Я расстроился, почувствовал себя униженным и попросил его выражать свои чувства не так громко, чтобы другие постояльцы не услышали. Но было уже поздно. Бреноцци за стеной успел уловить суть протеста Стилоне и вскоре раздался его исступленный хохот, который перекинулся на отца Робледу, шедшего по коридору. Стилоне Приазо, в свою очередь, также выглянул в коридор, желая принять участие во всеобщем веселье. Напрасно уговаривал я его не делать этого. На меня со всех сторон обрушился град издевок и насмешек над якобы отвратительным вкусом моих блюд, которые, видите ли, были бы вообще несъедобны без музыкального сопровождения Девизе.
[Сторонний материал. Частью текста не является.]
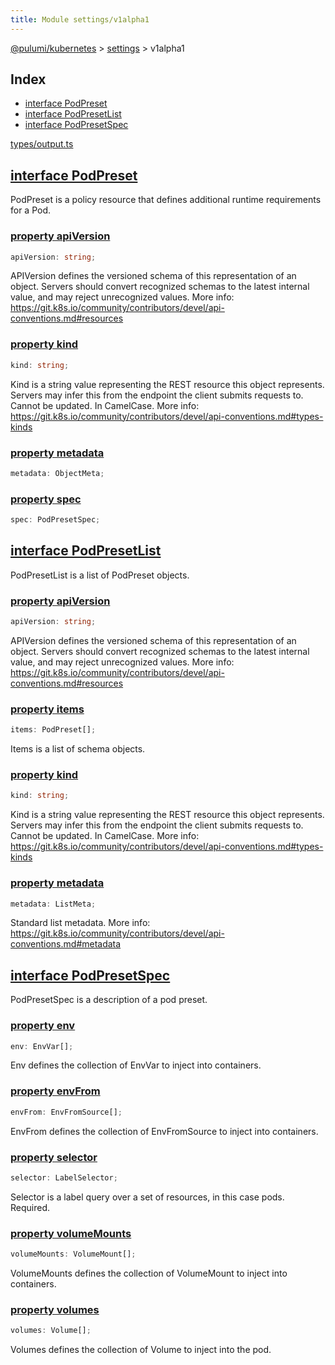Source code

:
 ```yaml
---
title: Module settings/v1alpha1
---
```


<a href="../../index.html">@pulumi/kubernetes</a> &gt; <a href="../index.html">settings</a> &gt; v1alpha1

<h2 class="pdoc-module-header">Index</h2>

* <a href="#PodPreset">interface PodPreset</a>
* <a href="#PodPresetList">interface PodPresetList</a>
* <a href="#PodPresetSpec">interface PodPresetSpec</a>

<a href="/types/output.ts">types/output.ts</a> 


<h2 class="pdoc-module-header" id="PodPreset">
<a class="pdoc-member-name" href="https://github.com/pulumi/pulumi-kubernetes/blob/master/pack/nodejs/types/output.ts#L16190">interface PodPreset</a>
</h2>

PodPreset is a policy resource that defines additional runtime requirements for a Pod.

<h3 class="pdoc-member-header">
<a class="pdoc-child-name" href="https://github.com/pulumi/pulumi-kubernetes/blob/master/pack/nodejs/types/output.ts#L16197">property apiVersion</a>
</h3>

```typescript
apiVersion: string;
```


APIVersion defines the versioned schema of this representation of an object. Servers should
convert recognized schemas to the latest internal value, and may reject unrecognized
values. More info:
https://git.k8s.io/community/contributors/devel/api-conventions.md#resources

<h3 class="pdoc-member-header">
<a class="pdoc-child-name" href="https://github.com/pulumi/pulumi-kubernetes/blob/master/pack/nodejs/types/output.ts#L16205">property kind</a>
</h3>

```typescript
kind: string;
```


Kind is a string value representing the REST resource this object represents. Servers may
infer this from the endpoint the client submits requests to. Cannot be updated. In
CamelCase. More info:
https://git.k8s.io/community/contributors/devel/api-conventions.md#types-kinds

<h3 class="pdoc-member-header">
<a class="pdoc-child-name" href="https://github.com/pulumi/pulumi-kubernetes/blob/master/pack/nodejs/types/output.ts#L16208">property metadata</a>
</h3>

```typescript
metadata: ObjectMeta;
```

<h3 class="pdoc-member-header">
<a class="pdoc-child-name" href="https://github.com/pulumi/pulumi-kubernetes/blob/master/pack/nodejs/types/output.ts#L16211">property spec</a>
</h3>

```typescript
spec: PodPresetSpec;
```

<h2 class="pdoc-module-header" id="PodPresetList">
<a class="pdoc-member-name" href="https://github.com/pulumi/pulumi-kubernetes/blob/master/pack/nodejs/types/output.ts#L16218">interface PodPresetList</a>
</h2>

PodPresetList is a list of PodPreset objects.

<h3 class="pdoc-member-header">
<a class="pdoc-child-name" href="https://github.com/pulumi/pulumi-kubernetes/blob/master/pack/nodejs/types/output.ts#L16225">property apiVersion</a>
</h3>

```typescript
apiVersion: string;
```


APIVersion defines the versioned schema of this representation of an object. Servers should
convert recognized schemas to the latest internal value, and may reject unrecognized
values. More info:
https://git.k8s.io/community/contributors/devel/api-conventions.md#resources

<h3 class="pdoc-member-header">
<a class="pdoc-child-name" href="https://github.com/pulumi/pulumi-kubernetes/blob/master/pack/nodejs/types/output.ts#L16230">property items</a>
</h3>

```typescript
items: PodPreset[];
```


Items is a list of schema objects.

<h3 class="pdoc-member-header">
<a class="pdoc-child-name" href="https://github.com/pulumi/pulumi-kubernetes/blob/master/pack/nodejs/types/output.ts#L16238">property kind</a>
</h3>

```typescript
kind: string;
```


Kind is a string value representing the REST resource this object represents. Servers may
infer this from the endpoint the client submits requests to. Cannot be updated. In
CamelCase. More info:
https://git.k8s.io/community/contributors/devel/api-conventions.md#types-kinds

<h3 class="pdoc-member-header">
<a class="pdoc-child-name" href="https://github.com/pulumi/pulumi-kubernetes/blob/master/pack/nodejs/types/output.ts#L16244">property metadata</a>
</h3>

```typescript
metadata: ListMeta;
```


Standard list metadata. More info:
https://git.k8s.io/community/contributors/devel/api-conventions.md#metadata

<h2 class="pdoc-module-header" id="PodPresetSpec">
<a class="pdoc-member-name" href="https://github.com/pulumi/pulumi-kubernetes/blob/master/pack/nodejs/types/output.ts#L16251">interface PodPresetSpec</a>
</h2>

PodPresetSpec is a description of a pod preset.

<h3 class="pdoc-member-header">
<a class="pdoc-child-name" href="https://github.com/pulumi/pulumi-kubernetes/blob/master/pack/nodejs/types/output.ts#L16255">property env</a>
</h3>

```typescript
env: EnvVar[];
```


Env defines the collection of EnvVar to inject into containers.

<h3 class="pdoc-member-header">
<a class="pdoc-child-name" href="https://github.com/pulumi/pulumi-kubernetes/blob/master/pack/nodejs/types/output.ts#L16260">property envFrom</a>
</h3>

```typescript
envFrom: EnvFromSource[];
```


EnvFrom defines the collection of EnvFromSource to inject into containers.

<h3 class="pdoc-member-header">
<a class="pdoc-child-name" href="https://github.com/pulumi/pulumi-kubernetes/blob/master/pack/nodejs/types/output.ts#L16265">property selector</a>
</h3>

```typescript
selector: LabelSelector;
```


Selector is a label query over a set of resources, in this case pods. Required.

<h3 class="pdoc-member-header">
<a class="pdoc-child-name" href="https://github.com/pulumi/pulumi-kubernetes/blob/master/pack/nodejs/types/output.ts#L16270">property volumeMounts</a>
</h3>

```typescript
volumeMounts: VolumeMount[];
```


VolumeMounts defines the collection of VolumeMount to inject into containers.

<h3 class="pdoc-member-header">
<a class="pdoc-child-name" href="https://github.com/pulumi/pulumi-kubernetes/blob/master/pack/nodejs/types/output.ts#L16275">property volumes</a>
</h3>

```typescript
volumes: Volume[];
```


Volumes defines the collection of Volume to inject into the pod.

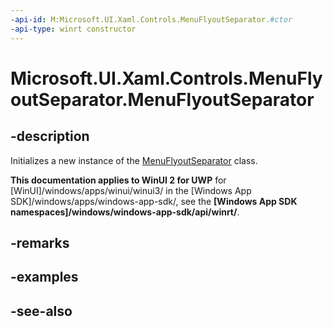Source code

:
 ```yaml
---
-api-id: M:Microsoft.UI.Xaml.Controls.MenuFlyoutSeparator.#ctor
-api-type: winrt constructor
---
```


<!-- Method syntax
public MenuFlyoutSeparator()
-->

# Microsoft.UI.Xaml.Controls.MenuFlyoutSeparator.MenuFlyoutSeparator

## -description
Initializes a new instance of the [MenuFlyoutSeparator](menuflyoutseparator.md) class.

**This documentation applies to WinUI 2 for UWP** for [WinUI]/windows/apps/winui/winui3/ in the [Windows App SDK]/windows/apps/windows-app-sdk/, see the **[Windows App SDK namespaces]/windows/windows-app-sdk/api/winrt/**.

## -remarks

## -examples

## -see-also
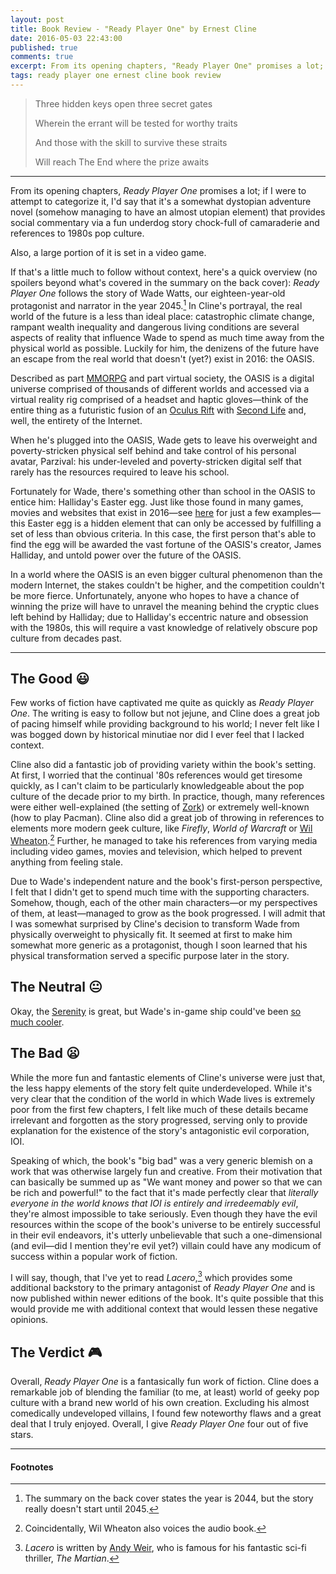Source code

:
 ```yaml
---
layout: post
title: Book Review - "Ready Player One" by Ernest Cline
date: 2016-05-03 22:43:00
published: true
comments: true
excerpt: From its opening chapters, "Ready Player One" promises a lot; if I were to attempt to categorize it...
tags: ready player one ernest cline book review
---
```


> Three hidden keys open three secret gates
>
> Wherein the errant will be tested for worthy traits
>
> And those with the skill to survive these straits
>
> Will reach The End where the prize awaits

---
From its opening chapters, *Ready Player One* promises a lot; if I were to
attempt to categorize it, I'd say that it's a somewhat dystopian adventure novel
(somehow managing to have an almost utopian element) that provides social
commentary via a fun underdog story chock-full of camaraderie and references to
1980s pop culture.

Also, a large portion of it is set in a video game.

If that's a little much to follow without context, here's a quick overview (no
spoilers beyond what's covered in the summary on the back cover): *Ready Player
One* follows the story of Wade Watts, our eighteen-year-old protagonist and
narrator in the year 2045.[^1] In Cline's portrayal, the real world of the
future is a less than ideal place: catastrophic climate change, rampant wealth
inequality and dangerous living conditions are several aspects of reality that
influence Wade to spend as much time away from the physical world as possible.
Luckily for him, the denizens of the future have an escape from the real world
that doesn't (yet?) exist in 2016: the OASIS.

Described as part
[MMORPG](https://en.wikipedia.org/wiki/Massively_multiplayer_online_role-playing_game)
and part virtual society, the OASIS is a digital universe comprised of thousands
of different worlds and accessed via a virtual reality rig comprised of a
headset and haptic gloves—think of the entire thing as a futuristic fusion of
an [Oculus Rift](https://en.wikipedia.org/wiki/Oculus_Rift) with [Second
Life](https://en.wikipedia.org/wiki/Second_Life) and, well, the entirety of the
Internet.

When he's plugged into the OASIS, Wade gets to leave his overweight and
poverty-stricken physical self behind and take control of his personal avatar,
Parzival: his under-leveled and poverty-stricken digital self that rarely has
the resources required to leave his school.

Fortunately for Wade, there's something other than school in the OASIS to entice
him: Halliday's Easter egg. Just like those found in many games, movies and
websites that exist in 2016—see
[here](https://en.wikipedia.org/wiki/List_of_Google_easter_eggs) for just a few
examples—this Easter egg is a hidden element that can only be accessed by
fulfilling a set of less than obvious criteria. In this case, the first person
that's able to find the egg will be awarded the vast fortune of the OASIS's
creator, James Halliday, and untold power over the future of the OASIS.

In a world where the OASIS is an even bigger cultural phenomenon than the modern
Internet, the stakes couldn't be higher, and the competition couldn't be more
fierce. Unfortunately, anyone who hopes to have a chance of winning the prize
will have to unravel the meaning behind the cryptic clues left behind by
Halliday; due to Halliday's eccentric nature and obsession with the 1980s, this
will require a vast knowledge of relatively obscure pop culture from decades
past.

---

## The Good :smiley:

Few works of fiction have captivated me quite as quickly as *Ready Player One*.
The writing is easy to follow but not jejune, and Cline does a great job of
pacing himself while providing background to his world; I never felt like I was
bogged down by historical minutiae nor did I ever feel that I lacked context.

Cline also did a fantastic job of providing variety within the book's setting.
At first, I worried that the continual '80s references would get tiresome
quickly, as I can't claim to be particularly knowledgeable about the pop culture
of the decade prior to my birth. In practice, though, many references were
either well-explained (the setting of
[Zork](https://en.wikipedia.org/wiki/Zork)) or extremely well-known (how to play
Pacman). Cline also did a great job of throwing in references to elements more
modern geek culture, like *Firefly*, *World of Warcraft* or [Wil
Wheaton](https://en.wikipedia.org/wiki/Wil_Wheaton).[^2] Further, he managed to
take his references from varying media including video games, movies and
television, which helped to prevent anything from feeling stale.

Due to Wade's independent nature and the book's first-person perspective, I felt
that I didn't get to spend much time with the supporting characters. Somehow,
though, each of the other main characters—or my perspectives of them, at
least—managed to grow as the book progressed. I will admit that I was somewhat
surprised by Cline's decision to transform Wade from physically overweight to
physically fit. It seemed at first to make him somewhat more generic as a
protagonist, though I soon learned that his physical transformation served a
specific purpose later in the story.

## The Neutral :neutral_face:

Okay, the
[Serenity](https://en.wikipedia.org/wiki/Serenity_%28Firefly_vessel%29) is
great, but Wade's in-game ship could've been [so much
cooler](http://masseffect.wikia.com/wiki/Normandy_SR-2).

## The Bad :frowning:

While the more fun and fantastic elements of Cline's universe were just that,
the less happy elements of the story felt quite underdeveloped. While it's very
clear that the condition of the world in which Wade lives is extremely poor from
the first few chapters, I felt like much of these details became irrelevant and
forgotten as the story progressed, serving only to provide explanation for the
existence of the story's antagonistic evil corporation, IOI.

Speaking of which, the book's "big bad" was a very generic blemish on a work
that was otherwise largely fun and creative. From their motivation that can
basically be summed up as "We want money and power so that we can be rich and
powerful!" to the fact that it's made perfectly clear that *literally everyone
in the world knows that IOI is entirely and irredeemably evil*, they're almost
impossible to take seriously. Even though they have the evil resources within
the scope of the book's universe to be entirely successful in their evil
endeavors, it's utterly unbelievable that such a one-dimensional (and evil—did
I mention they're evil yet?) villain could have any modicum of success within a
popular work of fiction.

I will say, though, that I've yet to read *Lacero*,[^3] which provides some
additional backstory to the primary antagonist of *Ready Player One* and is now
published within newer editions of the book. It's quite possible that this would
provide me with additional context that would lessen these negative opinions.

## The Verdict :video_game:

Overall, *Ready Player One* is a fantasically fun work of fiction. Cline does a
remarkable job of blending the familiar (to me, at least) world of geeky pop
culture with a brand new world of his own creation. Excluding his almost
comedically undeveloped villains, I found few noteworthy flaws and a great deal
that I truly enjoyed. Overall, I give *Ready Player One* four out of five stars.

---

#### Footnotes

[^1]: The summary on the back cover states the year is 2044, but the story really doesn't start until 2045.
[^2]: Coincidentally, Wil Wheaton also voices the audio book.
[^3]: *Lacero* is written by [Andy Weir](https://en.wikipedia.org/wiki/Andy_Weir), who is famous for his fantastic sci-fi thriller, *The Martian*.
Отец Робледа – и тот с большим с трудом подавил свой смех.
Как следовало из слов неаполитанца, они потому только умалчивали до сих пор правду, что Кристофано известил их о том, что Пеллегрино очухался, и они надеялись, что вскоре он вернется к своим обязанностям, а кроме того, у них были дела и поважнее. Однако недавнее увеличение доз корицы сделало положение невыносимым. Увидя мое оскорбленное и униженное лицо, Приазо замолчал. Другие ретировались в свои комнаты. Неаполитанец положил мне руку на плечо:
– Ну-ну, мой мальчик, не принимай так близко к сердцу, карантин не придает манерам изысканности.
Я попросил у него прощения за то, что измучил его корицей, подхватил котомку и был таков. Я был поистине несчастен, но положил себе не показывать этого.
Дальше мой путь лежал к Девизе, но дойдя до его двери, я заколебался.
Из-за двери доносились нестройные звуки гитары: он настраивал инструмент. После чего приступил к плясовой, похожей на вилланель, а затем и к тому, что сегодня, не боясь ошибиться, я бы назвал гавотом.
Я постоял-постоял, да и постучался к Помпео Дульчибени: если он не против, чтобы его растерли и умастили, можно будет еще какое-то время наслаждаться игрой Девизе.
Дульчибени согласился впустить меня. Как всегда, когда он со мной разговаривал, выражение его лица было суровым и утомленным, голос тихим, но твердым, а взгляд проникающим в самое нутро.
– Сделай одолжение, любезный. Клади сюда свою ношу.